## Your instructions
Within the material below, how many lines carry the word "beta"? Answer with a single number.

______________________________

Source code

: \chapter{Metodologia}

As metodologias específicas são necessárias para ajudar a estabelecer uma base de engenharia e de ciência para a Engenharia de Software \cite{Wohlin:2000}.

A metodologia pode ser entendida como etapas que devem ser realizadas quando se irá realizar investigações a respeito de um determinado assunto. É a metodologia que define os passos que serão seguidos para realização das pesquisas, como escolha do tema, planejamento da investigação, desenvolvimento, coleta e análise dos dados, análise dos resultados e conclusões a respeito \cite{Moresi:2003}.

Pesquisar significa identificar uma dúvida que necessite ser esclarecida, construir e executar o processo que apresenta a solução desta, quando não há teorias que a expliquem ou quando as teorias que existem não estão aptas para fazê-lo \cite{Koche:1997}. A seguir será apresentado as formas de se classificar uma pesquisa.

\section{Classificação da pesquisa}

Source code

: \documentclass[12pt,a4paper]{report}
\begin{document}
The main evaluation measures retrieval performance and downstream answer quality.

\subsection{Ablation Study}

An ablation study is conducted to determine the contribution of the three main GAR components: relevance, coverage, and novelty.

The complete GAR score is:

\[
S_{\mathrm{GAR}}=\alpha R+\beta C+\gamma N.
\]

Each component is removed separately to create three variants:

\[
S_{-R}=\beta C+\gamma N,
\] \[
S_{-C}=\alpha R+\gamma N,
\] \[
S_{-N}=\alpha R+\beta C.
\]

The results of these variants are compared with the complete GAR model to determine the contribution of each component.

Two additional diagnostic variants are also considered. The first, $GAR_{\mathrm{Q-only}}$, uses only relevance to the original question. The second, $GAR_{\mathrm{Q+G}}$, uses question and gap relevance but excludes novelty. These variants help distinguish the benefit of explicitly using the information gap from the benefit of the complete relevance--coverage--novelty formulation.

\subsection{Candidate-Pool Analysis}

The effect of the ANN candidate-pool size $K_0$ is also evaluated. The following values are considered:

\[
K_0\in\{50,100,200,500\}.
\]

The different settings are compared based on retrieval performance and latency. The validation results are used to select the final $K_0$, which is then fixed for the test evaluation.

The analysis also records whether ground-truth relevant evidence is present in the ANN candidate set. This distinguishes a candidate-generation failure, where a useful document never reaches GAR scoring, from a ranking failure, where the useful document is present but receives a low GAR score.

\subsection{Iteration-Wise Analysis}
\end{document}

______________________________

## Answer to the problem
3